As I sat there in the undergrowth hoping that no staff member would see me goofing off, I watched my teammates. Some guys were stringing up ponchos, but my parents couldn't afford to get me everything on the packing list so that wasn't an option for me. One of the guys was digging a deep hole near a tree. He said he was building some kind of "defensive position". I don't know what he was thinking, but it did give me an idea.

I found a pine tree that still had branches near the ground. I climbed underneath and started breaking off the dead branches that were poking me in the face. When I was done, I had this little room surrounded by nice green pine branches.

I stacked up the dead branches in piles, arranged by size.
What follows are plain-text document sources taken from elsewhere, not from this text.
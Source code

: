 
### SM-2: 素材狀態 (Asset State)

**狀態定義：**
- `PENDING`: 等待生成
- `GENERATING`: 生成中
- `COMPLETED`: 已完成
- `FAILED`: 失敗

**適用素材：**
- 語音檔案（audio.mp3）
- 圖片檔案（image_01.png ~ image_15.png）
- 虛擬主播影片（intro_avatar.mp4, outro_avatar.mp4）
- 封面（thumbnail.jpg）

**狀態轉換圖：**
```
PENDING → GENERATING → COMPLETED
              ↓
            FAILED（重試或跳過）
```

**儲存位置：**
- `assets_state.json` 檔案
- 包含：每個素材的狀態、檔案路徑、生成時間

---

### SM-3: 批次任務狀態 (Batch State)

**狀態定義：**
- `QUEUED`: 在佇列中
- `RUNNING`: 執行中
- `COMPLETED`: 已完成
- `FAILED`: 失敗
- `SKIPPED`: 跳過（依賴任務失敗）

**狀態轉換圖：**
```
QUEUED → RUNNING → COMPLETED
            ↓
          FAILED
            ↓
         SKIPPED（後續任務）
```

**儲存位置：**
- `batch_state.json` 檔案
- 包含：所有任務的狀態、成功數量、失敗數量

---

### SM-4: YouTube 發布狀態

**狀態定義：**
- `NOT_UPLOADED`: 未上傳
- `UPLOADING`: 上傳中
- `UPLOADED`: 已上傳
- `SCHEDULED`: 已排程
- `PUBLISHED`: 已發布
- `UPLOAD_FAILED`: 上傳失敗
I now had firewood and kindling for a small fire. I scraped the pine needles from the ground and tossed them out of my shelter. I was afraid they might catch fire. I then dug a small, shallow hole for a cooking fire.

I was feeling pretty good about my little palace until I thought about sleeping. The roots of the tree would be poking me all night. I had just begun to hack at one of the more intruding roots when a staff member came by. He must have been intrigued at seeing my butt and boots sticking out between the pine branches. The tree shook each time I hit it with my E-tool on the up swing. It probably looked like I was being eaten by the tree.

I felt the toe of a boot nudge me in the rear, so I pulled myself out of my little shelter and stood up. A cadet officer was looking at me like he thought I was an idiot.

"Hannibal, what do you think you are doing?"

"Trying to get a root out of my bed, sir."

"Your...bed..." He then got on his knees and crawled into my hole. After about 15 seconds he backed out, brushed off his knees and turned to me.

"Interesting shelter, Hannibal. Why aren't you using the training we provided you?"

I was scared. The last thing I wanted to say was that I thought I had a better way. The survival training they had provided me was almost as useless as the training I had received years earlier as a Young Marine. I certainly wasn't going to tell him that. I kind of stood there like a bug under glass for a while.

"Well?"

Then it all spilled out of me. "Sir, you said we were training for a survival situation. I was trying to find a way of getting an effective shelter with the least amount of work. This tree will protect me from the sun, rain and wind. Because it is relatively short, I don't think lightning will be a problem. If I didn't have this tree, I would have tried the stuff in the class, but with what we have around us, that didn't make any sense." That isn't an exact quote, and I was probably a lot less coherent and eloquent. If I remember it right, I think it was all one long sentence, but he got the idea.

I just stood there waiting to get ripped into for not sticking to the exercise. The lieutenant just looked at me and let me squirm. After what seemed like an eternity, he finally spoke.

"Good thinking. Conserve your energy. But don't kill my tree by cutting the roots." Then he walked away without a change in expression. He was like that.

I was on cloud nine. As an airman first class, that was the closest I had ever come to talking back to an officer. I felt I was right, and I had stood up to the obviously implied threat that a wrong answer would have bad consequences. I decided to use pine boughs from another tree to make a bed. I had learned that in Young Marines. Another staff member stopped me as I was cutting them off, but by then the exercise was over anyway.

I was lucky. I had cadet leaders who understood that thin difference between a cadet making an honest attempt to do the right thing and one who was just finding a way around the system. Other cadet officers might have just yelled at me for not doing it "The Right Way". My leaders on the Island were more interested in having rangers who used their heads. That was lesson I took to heart.

 

Editor's note: The activities described in this series happened during a different period in the history of CAP and the nation. With this in mind, please use good judgment while reading the accounts presented here: consider their historical context and the onus of current Civil Air Patrol regulations. CadetStuff neither condones nor condemns the activities of the 77th Ranger Support Unit; we are merely reporting them in the context of what we can learn from past events and experiences.